Acabo de ver um filme... Mais um daqueles filmes de violência enlatada de Hollywood no meu videocassete. Após ter pressionado STOP seguido de um REW no fim do filme me fez divagar interessantemente:
Semana passada eu chegava à casa de uma tia minha, luddita inveterada, quando ao olhar para a tevê
Após uma pausa para o meu estarrecimento, fiz-lhe uma longa dissertação de como usar a tecla STOP antes de usar REW para rebobinar uma fita, mesmo já acreditando que seria uma dissertação ao vento.
Bem ela já tem um histórico bem complicado visto que as máquinas de lavar dela duram 2 anos em média (são 3 pessoas ao todo na casa!!!).
Máquinas e tia me fizeram lembrar da ultima sequência de filmes que acabamos de ver no cinema(matrix 2, Terminator 3) e ainda o IA, filme de Stanley Kubrick dirigido por Spielberg.
Para quem não sabe, LUDDITA era o nome usado para denominar os trabalhadores que destruíam máquinas das fábricas no início da revolução industrial que quando interrogados pelo culpado ato, apontavam para um boneco desenhado na parede chamado de Ned Ludd.
O curioso é que eu penso que todos esses filmes falando sobre a revolução das máquinas, contam estórias sobre uma batalha que na verdade começou por volta de 1750 com a criação das maquinas, esta guerra que vem sendo ganha pelas máquinas, que destruiu não a vida, mas os postos de trabalhos antes ocupados por uma imensa quantidade de operários. E assim as máquinas começaram a dominar, ainda de forma primitiva, pois ao invés de inteligência artificial, o poder econômico e a inteligência de um grupo de humanos, os donos das fábricas, eram usados para vencer esta batalha.
Batalha esta, de uma guerra que vem sendo travada há aproximadamente 250 anos. Desta mesma época é um invento interessante: o tear mecânico (1785), introduziu um dispositivo novo que causou uma evolução para as maquinas: o Cartão perfurado. Que como asas para cobra, adicionou a capacidade de reter informações a um dispositivo já era capaz de tomar decisões.
O que habita a fantasia humana atualmente é a duvida: Será que as máquinas podem por a existência humana em risco por sua própria decisão?.
Seria um plano das máquinas abandonar a estupidez humana e utilizar a sua própria inteligência para finalmente extinguir a humanidade? Acho que não, pois a estupidez humana é um recurso abundante e barato.
Seria o analfabetismo digital ou até mesmo a inépcia digital uma evolução genética de alguns indivíduos, uma ação desesperada da nossa raça para gerar o que no futuro seriam a resistência do exterminador do futuro ou a população de Zion em Matrix?
Será que nós incluídos digitais, Geeks e pesquisadores, não somos a maior arma das maquinas contra a humanidade?

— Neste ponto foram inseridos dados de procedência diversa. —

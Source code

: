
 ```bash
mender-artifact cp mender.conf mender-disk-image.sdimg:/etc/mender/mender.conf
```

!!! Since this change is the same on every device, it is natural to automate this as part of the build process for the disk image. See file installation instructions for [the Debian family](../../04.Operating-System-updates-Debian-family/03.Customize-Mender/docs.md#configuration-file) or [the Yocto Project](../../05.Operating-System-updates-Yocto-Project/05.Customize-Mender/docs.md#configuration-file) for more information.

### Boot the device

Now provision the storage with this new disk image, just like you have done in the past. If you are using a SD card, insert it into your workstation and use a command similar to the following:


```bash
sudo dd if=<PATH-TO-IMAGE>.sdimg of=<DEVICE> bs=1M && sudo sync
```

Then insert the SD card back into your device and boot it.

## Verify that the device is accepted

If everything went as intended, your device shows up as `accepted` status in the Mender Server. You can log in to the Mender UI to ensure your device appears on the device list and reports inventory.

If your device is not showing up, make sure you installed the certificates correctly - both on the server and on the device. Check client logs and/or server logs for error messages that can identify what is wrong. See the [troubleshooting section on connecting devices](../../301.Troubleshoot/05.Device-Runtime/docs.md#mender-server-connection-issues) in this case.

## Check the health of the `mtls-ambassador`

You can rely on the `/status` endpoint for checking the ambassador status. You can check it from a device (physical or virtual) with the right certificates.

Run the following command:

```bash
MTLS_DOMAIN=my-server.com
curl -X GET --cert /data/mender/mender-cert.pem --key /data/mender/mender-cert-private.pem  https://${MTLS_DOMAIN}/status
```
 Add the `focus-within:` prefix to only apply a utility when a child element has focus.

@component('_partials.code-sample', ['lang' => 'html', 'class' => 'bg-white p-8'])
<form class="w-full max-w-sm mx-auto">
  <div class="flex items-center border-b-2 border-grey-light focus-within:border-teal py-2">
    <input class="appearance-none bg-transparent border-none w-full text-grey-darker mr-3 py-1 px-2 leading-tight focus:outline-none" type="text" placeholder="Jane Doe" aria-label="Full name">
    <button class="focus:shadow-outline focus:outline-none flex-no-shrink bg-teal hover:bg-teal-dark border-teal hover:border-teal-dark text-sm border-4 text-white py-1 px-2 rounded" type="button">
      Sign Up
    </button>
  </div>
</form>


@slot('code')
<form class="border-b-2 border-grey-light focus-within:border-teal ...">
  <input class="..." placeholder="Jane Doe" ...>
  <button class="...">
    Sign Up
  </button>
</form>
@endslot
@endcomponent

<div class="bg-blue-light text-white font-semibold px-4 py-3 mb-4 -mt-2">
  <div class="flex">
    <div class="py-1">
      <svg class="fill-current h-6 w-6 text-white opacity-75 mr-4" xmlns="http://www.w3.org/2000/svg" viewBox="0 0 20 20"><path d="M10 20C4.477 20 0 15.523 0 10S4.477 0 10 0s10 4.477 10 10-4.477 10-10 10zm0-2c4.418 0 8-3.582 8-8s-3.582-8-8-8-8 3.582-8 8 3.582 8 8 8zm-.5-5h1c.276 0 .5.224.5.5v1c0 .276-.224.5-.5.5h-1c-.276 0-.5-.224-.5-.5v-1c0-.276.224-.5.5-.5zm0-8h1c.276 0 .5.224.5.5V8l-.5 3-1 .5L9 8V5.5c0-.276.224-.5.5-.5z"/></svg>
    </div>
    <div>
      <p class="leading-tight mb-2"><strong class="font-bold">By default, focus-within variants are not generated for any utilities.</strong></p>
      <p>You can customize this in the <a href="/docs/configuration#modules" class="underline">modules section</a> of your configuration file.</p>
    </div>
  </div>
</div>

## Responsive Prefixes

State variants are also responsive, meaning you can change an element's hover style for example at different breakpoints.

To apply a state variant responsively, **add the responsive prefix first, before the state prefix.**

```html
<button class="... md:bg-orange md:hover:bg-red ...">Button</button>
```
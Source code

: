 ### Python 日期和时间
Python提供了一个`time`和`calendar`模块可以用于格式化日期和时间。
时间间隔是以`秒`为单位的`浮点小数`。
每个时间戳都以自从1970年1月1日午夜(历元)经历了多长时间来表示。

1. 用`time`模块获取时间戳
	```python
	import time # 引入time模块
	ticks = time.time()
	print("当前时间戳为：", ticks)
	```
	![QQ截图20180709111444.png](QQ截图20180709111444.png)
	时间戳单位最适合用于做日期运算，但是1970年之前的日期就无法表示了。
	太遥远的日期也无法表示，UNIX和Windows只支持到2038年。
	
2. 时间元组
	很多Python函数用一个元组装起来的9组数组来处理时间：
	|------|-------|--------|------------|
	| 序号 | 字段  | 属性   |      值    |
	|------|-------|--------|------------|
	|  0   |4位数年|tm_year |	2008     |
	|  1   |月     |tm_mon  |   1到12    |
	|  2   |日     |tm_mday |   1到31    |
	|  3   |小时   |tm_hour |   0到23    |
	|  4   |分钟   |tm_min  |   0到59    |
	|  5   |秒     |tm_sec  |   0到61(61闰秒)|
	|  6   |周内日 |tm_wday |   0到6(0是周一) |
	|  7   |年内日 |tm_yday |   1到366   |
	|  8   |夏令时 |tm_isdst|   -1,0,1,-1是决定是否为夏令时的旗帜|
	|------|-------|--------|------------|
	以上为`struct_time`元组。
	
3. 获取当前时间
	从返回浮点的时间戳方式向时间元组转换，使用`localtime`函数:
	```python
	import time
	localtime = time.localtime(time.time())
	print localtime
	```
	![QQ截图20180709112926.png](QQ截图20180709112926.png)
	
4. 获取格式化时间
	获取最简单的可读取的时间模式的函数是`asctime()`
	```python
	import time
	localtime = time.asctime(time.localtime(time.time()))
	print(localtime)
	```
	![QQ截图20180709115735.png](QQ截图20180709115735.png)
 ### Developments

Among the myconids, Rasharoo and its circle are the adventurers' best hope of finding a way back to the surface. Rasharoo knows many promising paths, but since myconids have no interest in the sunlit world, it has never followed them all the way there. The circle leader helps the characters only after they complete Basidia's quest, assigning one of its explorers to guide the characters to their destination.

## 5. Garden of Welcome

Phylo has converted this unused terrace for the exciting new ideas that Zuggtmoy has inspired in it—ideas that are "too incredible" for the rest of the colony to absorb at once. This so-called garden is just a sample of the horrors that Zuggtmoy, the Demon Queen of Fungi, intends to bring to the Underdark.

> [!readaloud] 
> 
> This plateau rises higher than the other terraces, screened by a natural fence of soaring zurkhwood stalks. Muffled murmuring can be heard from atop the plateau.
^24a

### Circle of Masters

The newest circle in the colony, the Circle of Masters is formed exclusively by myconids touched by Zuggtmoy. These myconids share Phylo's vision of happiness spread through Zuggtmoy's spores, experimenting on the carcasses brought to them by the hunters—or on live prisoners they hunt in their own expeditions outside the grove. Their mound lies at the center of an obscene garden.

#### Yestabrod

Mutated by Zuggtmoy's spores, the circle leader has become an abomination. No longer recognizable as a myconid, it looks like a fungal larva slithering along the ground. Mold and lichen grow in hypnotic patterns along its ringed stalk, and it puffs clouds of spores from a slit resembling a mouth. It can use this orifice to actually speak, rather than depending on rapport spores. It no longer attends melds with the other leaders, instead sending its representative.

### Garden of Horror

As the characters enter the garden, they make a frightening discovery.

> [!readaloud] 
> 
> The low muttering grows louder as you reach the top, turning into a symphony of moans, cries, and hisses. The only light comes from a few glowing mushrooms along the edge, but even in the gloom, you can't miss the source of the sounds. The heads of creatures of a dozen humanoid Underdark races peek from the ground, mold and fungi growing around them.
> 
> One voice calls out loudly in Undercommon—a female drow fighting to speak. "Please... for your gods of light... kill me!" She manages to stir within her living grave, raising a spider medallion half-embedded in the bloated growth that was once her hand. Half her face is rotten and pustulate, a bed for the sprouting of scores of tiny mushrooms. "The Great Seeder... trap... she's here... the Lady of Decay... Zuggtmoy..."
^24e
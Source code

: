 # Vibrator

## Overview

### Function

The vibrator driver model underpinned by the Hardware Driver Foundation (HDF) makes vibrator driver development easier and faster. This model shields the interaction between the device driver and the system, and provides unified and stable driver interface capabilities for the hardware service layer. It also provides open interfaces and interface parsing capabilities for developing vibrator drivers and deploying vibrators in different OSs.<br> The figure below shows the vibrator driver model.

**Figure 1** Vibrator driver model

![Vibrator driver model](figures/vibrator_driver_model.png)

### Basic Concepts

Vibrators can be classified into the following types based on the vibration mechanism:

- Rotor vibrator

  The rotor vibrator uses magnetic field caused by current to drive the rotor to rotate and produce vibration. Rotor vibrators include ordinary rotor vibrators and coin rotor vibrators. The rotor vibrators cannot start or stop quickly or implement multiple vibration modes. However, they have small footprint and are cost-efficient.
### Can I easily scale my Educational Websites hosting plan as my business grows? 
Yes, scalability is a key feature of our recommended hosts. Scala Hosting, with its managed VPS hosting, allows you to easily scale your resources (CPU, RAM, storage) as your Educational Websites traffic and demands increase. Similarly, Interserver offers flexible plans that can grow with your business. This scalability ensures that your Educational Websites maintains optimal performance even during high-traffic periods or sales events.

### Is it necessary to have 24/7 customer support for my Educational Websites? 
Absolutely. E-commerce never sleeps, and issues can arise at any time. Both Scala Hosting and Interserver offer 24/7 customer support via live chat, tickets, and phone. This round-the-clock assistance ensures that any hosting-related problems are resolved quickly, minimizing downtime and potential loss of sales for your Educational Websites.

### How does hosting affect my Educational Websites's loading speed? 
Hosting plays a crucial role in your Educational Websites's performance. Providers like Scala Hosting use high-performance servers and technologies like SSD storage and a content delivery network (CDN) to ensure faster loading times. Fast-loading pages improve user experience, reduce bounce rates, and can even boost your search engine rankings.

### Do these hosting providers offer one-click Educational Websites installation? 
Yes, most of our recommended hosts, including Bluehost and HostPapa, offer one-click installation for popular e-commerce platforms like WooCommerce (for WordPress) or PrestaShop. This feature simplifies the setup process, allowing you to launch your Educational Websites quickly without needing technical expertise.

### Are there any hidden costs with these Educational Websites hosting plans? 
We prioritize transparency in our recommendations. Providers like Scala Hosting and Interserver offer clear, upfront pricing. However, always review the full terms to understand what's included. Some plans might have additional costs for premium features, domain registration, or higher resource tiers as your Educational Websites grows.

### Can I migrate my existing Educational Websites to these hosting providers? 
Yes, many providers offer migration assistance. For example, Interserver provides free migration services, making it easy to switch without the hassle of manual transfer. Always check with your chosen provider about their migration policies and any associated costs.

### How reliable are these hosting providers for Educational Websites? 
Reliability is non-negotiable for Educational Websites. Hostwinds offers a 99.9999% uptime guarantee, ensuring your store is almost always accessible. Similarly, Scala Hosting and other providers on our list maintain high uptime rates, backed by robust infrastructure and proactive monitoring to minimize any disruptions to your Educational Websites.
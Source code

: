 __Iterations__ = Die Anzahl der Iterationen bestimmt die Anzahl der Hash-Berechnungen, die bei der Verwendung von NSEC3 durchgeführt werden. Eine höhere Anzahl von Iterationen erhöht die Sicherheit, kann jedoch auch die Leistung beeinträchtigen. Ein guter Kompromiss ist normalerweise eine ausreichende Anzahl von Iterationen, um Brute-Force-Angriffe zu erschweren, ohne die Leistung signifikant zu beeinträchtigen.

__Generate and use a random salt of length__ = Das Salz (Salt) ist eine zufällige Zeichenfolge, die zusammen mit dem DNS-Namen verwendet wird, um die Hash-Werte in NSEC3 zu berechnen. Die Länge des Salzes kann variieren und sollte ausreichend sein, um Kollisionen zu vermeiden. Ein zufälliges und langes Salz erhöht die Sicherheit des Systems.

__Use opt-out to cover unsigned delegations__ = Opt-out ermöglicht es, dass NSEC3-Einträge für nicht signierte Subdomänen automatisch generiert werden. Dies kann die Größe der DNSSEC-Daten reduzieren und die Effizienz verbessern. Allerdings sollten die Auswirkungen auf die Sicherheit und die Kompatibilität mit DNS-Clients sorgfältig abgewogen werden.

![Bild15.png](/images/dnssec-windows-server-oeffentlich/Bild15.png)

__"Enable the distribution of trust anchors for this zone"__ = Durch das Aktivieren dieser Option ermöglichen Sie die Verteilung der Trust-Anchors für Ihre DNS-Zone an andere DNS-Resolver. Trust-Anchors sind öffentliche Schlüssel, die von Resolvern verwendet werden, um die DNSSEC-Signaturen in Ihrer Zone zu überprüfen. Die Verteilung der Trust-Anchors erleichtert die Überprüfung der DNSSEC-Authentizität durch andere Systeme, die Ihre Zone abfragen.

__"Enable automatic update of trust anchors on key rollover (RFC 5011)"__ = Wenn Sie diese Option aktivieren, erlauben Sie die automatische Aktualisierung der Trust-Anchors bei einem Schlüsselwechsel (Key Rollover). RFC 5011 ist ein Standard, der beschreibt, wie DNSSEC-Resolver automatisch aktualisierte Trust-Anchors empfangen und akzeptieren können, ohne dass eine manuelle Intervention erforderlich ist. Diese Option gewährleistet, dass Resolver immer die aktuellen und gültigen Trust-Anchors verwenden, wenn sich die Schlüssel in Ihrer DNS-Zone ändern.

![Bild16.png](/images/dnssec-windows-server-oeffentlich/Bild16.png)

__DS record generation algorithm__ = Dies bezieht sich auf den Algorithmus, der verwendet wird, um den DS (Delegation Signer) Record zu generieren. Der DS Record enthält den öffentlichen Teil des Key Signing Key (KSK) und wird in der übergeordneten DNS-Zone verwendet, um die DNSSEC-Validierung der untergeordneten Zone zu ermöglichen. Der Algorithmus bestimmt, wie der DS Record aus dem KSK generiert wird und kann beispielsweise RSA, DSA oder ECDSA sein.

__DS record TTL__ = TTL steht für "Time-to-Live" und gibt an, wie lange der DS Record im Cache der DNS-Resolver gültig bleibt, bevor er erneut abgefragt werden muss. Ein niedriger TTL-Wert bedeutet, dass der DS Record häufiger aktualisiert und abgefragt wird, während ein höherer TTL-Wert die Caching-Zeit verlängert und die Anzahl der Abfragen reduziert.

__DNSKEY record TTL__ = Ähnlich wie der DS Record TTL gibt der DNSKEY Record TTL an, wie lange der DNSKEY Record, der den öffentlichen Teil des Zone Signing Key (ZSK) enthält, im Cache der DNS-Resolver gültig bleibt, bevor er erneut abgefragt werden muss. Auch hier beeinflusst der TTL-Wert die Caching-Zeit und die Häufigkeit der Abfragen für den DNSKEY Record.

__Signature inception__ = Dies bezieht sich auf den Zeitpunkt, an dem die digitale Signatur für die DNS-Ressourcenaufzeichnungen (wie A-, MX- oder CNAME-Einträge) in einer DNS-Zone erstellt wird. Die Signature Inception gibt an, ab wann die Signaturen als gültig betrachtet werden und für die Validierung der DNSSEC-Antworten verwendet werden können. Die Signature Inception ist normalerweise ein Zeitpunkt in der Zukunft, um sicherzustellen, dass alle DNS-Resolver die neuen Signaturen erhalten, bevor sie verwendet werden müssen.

É estranho acordar e perceber que o meu PC ocupa lugar na minha lista de preocupações pessoais, como problemas pessoais... e que problemas na maquina afeta o meu equilíbrio emocional.
Sinto-me mais ou menos como uma vitima de assimilação dos Borgs, espero que não seja tarde.
Não me tornei luddita, não peço para que nos tornemos ludditas. Criem maquias! Criem! Mas com a devida cautela, respeite a humanidade, não a ponham em risco, seja fisco, seja social, seja econômico, parte ou toda humanidade, em qualquer que seja a escala, nenhuma vida é desprezível, assim como nenhum ponto da escala de desrespeito é tolerável. Responsabilidade, esta seja a nossa ética.
Antes de criar pensem nas leis de Asimov.